### Work order
Your reply should hold every entry below exactly as written and none of the pictures.

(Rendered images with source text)
===============

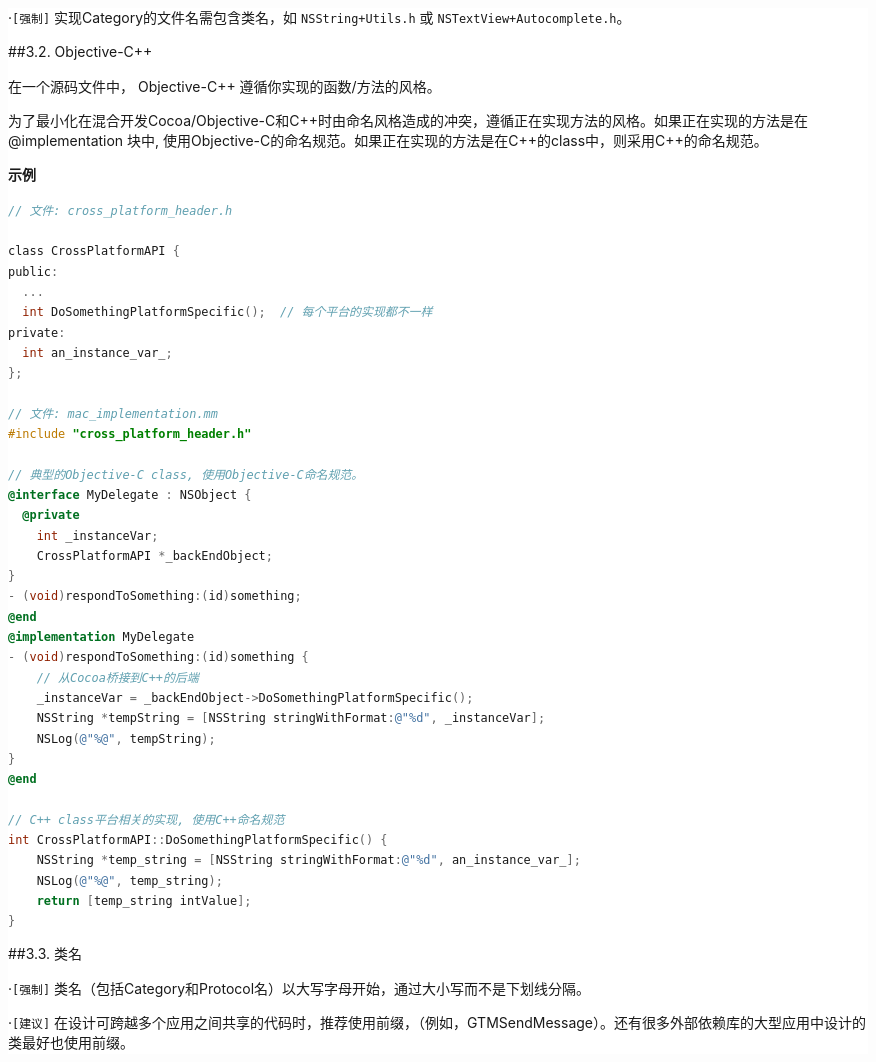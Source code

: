 ·`[强制]` 实现Category的文件名需包含类名，如 `NSString+Utils.h` 或 `NSTextView+Autocomplete.h`。

##3.2. Objective-C++

在一个源码文件中， Objective-C++ 遵循你实现的函数/方法的风格。

为了最小化在混合开发Cocoa/Objective-C和C++时由命名风格造成的冲突，遵循正在实现方法的风格。如果正在实现的方法是在@implementation 块中, 使用Objective-C的命名规范。如果正在实现的方法是在C++的class中，则采用C++的命名规范。

**示例**
```objective-c
// 文件: cross_platform_header.h

class CrossPlatformAPI {
public:
  ...
  int DoSomethingPlatformSpecific();  // 每个平台的实现都不一样
private:
  int an_instance_var_;
};

// 文件: mac_implementation.mm
#include "cross_platform_header.h"

// 典型的Objective-C class, 使用Objective-C命名规范。
@interface MyDelegate : NSObject {
  @private
    int _instanceVar;
    CrossPlatformAPI *_backEndObject;
}
- (void)respondToSomething:(id)something;
@end
@implementation MyDelegate
- (void)respondToSomething:(id)something {
    // 从Cocoa桥接到C++的后端
    _instanceVar = _backEndObject->DoSomethingPlatformSpecific();
    NSString *tempString = [NSString stringWithFormat:@"%d", _instanceVar];
    NSLog(@"%@", tempString);
}
@end

// C++ class平台相关的实现, 使用C++命名规范
int CrossPlatformAPI::DoSomethingPlatformSpecific() {
    NSString *temp_string = [NSString stringWithFormat:@"%d", an_instance_var_];
    NSLog(@"%@", temp_string);
    return [temp_string intValue];
}
```



##3.3. 类名

·`[强制]` 类名（包括Category和Protocol名）以大写字母开始，通过大小写而不是下划线分隔。

·`[建议]` 在设计可跨越多个应用之间共享的代码时，推荐使用前缀，（例如，GTMSendMessage）。还有很多外部依赖库的大型应用中设计的类最好也使用前缀。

===============

### Result
Source code

: ·`[强制]` 实现Category的文件名需包含类名，如 `NSString+Utils.h` 或 `NSTextView+Autocomplete.h`。

##3.2. Objective-C++

在一个源码文件中， Objective-C++ 遵循你实现的函数/方法的风格。

为了最小化在混合开发Cocoa/Objective-C和C++时由命名风格造成的冲突，遵循正在实现方法的风格。如果正在实现的方法是在@implementation 块中, 使用Objective-C的命名规范。如果正在实现的方法是在C++的class中，则采用C++的命名规范。

**示例**
```objective-c
// 文件: cross_platform_header.h

class CrossPlatformAPI {
public:
  ...
  int DoSomethingPlatformSpecific();  // 每个平台的实现都不一样
private:
  int an_instance_var_;
};

// 文件: mac_implementation.mm
#include "cross_platform_header.h"

// 典型的Objective-C class, 使用Objective-C命名规范。
@interface MyDelegate : NSObject {
  @private
    int _instanceVar;
    CrossPlatformAPI *_backEndObject;
}
- (void)respondToSomething:(id)something;
@end
@implementation MyDelegate
- (void)respondToSomething:(id)something {
    // 从Cocoa桥接到C++的后端
    _instanceVar = _backEndObject->DoSomethingPlatformSpecific();
    NSString *tempString = [NSString stringWithFormat:@"%d", _instanceVar];
    NSLog(@"%@", tempString);
}
@end

// C++ class平台相关的实现, 使用C++命名规范
int CrossPlatformAPI::DoSomethingPlatformSpecific() {
    NSString *temp_string = [NSString stringWithFormat:@"%d", an_instance_var_];
    NSLog(@"%@", temp_string);
    return [temp_string intValue];
}
```



##3.3. 类名

·`[强制]` 类名（包括Category和Protocol名）以大写字母开始，通过大小写而不是下划线分隔。

·`[建议]` 在设计可跨越多个应用之间共享的代码时，推荐使用前缀，（例如，GTMSendMessage）。还有很多外部依赖库的大型应用中设计的类最好也使用前缀。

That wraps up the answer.